Попробуем понять, почему наука оказалась бедной золушкой у претендующего на мировое влияние государства, которому она, по всеобщему мнению, необходима. Виноват ли в этом низкий уровень образования чиновников? Правы ли те, кто полагает, что нынешнее правительство — просто мафия, подгребающая под себя всю более или менее значимую собственность? Или, может быть, как всегда и во всем, «виноват Чубайс»? Или РАН действительно требуется реформировать, и академики, средний возраст которых много выше среднего, просто сопротивляются по инерции?
Успехи и достижения
Вычислительные машины в нашей стране стали строить с не таким уж и большим опозданием. Уже в 1948 году (напомним, что эпохальный ENIAC был введен в строй в 1946 году) сразу в нескольких центрах начинается проектирование цифровых вычислительных машин. В том же 1948 году Госкомитет СССР по изобретениям выдал сотрудникам Энергетического института АН СССР И. С. Бруку и Б. И. Рамееву авторское свидетельство №10475 с приоритетом от 4.12.1948 г. на изобретение под названием «Автоматическая цифровая вычислительная машина» — первый отечественный патент такого рода.

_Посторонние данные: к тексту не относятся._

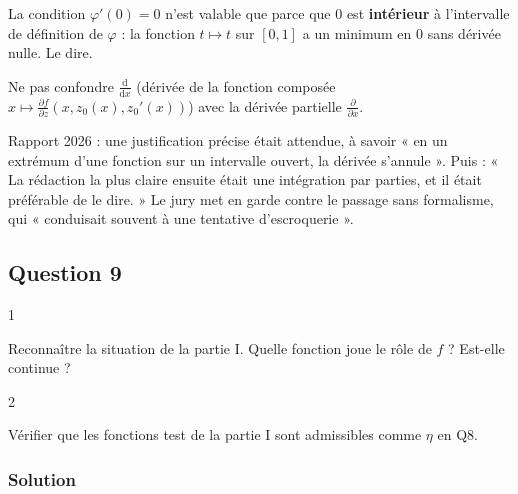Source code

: \documentclass[11pt,a4paper]{article}
\begin{document}
\begin{piege}

La condition \(\varphi'(0)=0\) n'est valable que parce que \(0\) est \textbf{intérieur} à l'intervalle de définition de \(\varphi\) : la fonction \(t\mapsto t\) sur \([0,1]\) a un minimum en \(0\) sans dérivée nulle. Le dire.

\end{piege}

\begin{piege}

Ne pas confondre \(\frac{\mathrm d}{\mathrm dx}\) (dérivée de la fonction composée \(x\mapsto\frac{\partial f}{\partial z}(x,z_0(x),z_0'(x))\)) avec la dérivée partielle \(\frac{\partial}{\partial x}\).

\end{piege}

\begin{jury}

Rapport 2026 : une justification précise était attendue, à savoir « en un extrémum d'une fonction sur un intervalle ouvert, la dérivée s'annule ». Puis : « La rédaction la plus claire ensuite était une intégration par parties, et il était préférable de le dire. » Le jury met en garde contre le passage sans formalisme, qui « conduisait souvent à une tentative d'escroquerie ».

\end{jury}

\hypertarget{question-9}{%
\subsection{Question 9}\label{question-9}}

\begin{indication}{1}

Reconnaître la situation de la partie I. Quelle fonction joue le rôle de \(f\) ? Est-elle continue ?

\end{indication}

\begin{indication}{2}

Vérifier que les fonctions test de la partie I sont admissibles comme \(\eta\) en Q8.

\end{indication}

\hypertarget{solution-8}{%
\subsubsection{Solution}\label{solution-8}}
\end{document}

Подробности создания советских ЭВМ излагаются в замечательной книге Б. Н. Малиновского[Малиновский Б. Н. История компьютерной техники в лицах. — Киев: КИТ, ПТОО «АСК», 1995 (lib.ru/MEMUARY/MALINOWSKIJ)], а также в публикациях автора[www.homepc.ru/offline/2003/82/26089 , www.russ.ru/netcult/20030107.html , www.russ.ru/netcult/20021106_revich.html и др]. Теоретический уровень разработок был необычайно высок. Доклад, который сделал С. А. Лебедев в 1956 году на Международной конференции по электронным счетным машинам в Дармштадте (ФРГ), произвел сенсацию. БЭСМ оказалась лучшей ЭВМ в Европе! Не связанные маркетинговыми соображениями (за исключением «мнения свыше»), отечественные ученые и инженеры создавали не те машины, которые будут лучше продаваться, а те, которые будут лучше работать. Причем, заметим, создавали их те же люди, которые разрабатывали теории их работы. Нелишне вспомнить и одну парадоксальную особенность советского ВПК — там всегда наличествовала официально презираемая в «гражданской» экономике конкуренция. Крупные проекты часто поручались сразу нескольким КБ. Решения «наверху» принимались порой не оптимальные (так было с ЭВМ «Стрела», которую запустили в серию вместо более перспективной БЭСМ), но кто сказал, что «невидимая рука рынка» всегда позволяет принимать оптимальные решения? Посмотрите, рыночники, на заставку ОС, которая ежедневно возникает перед вашими глазами при запуске компьютера…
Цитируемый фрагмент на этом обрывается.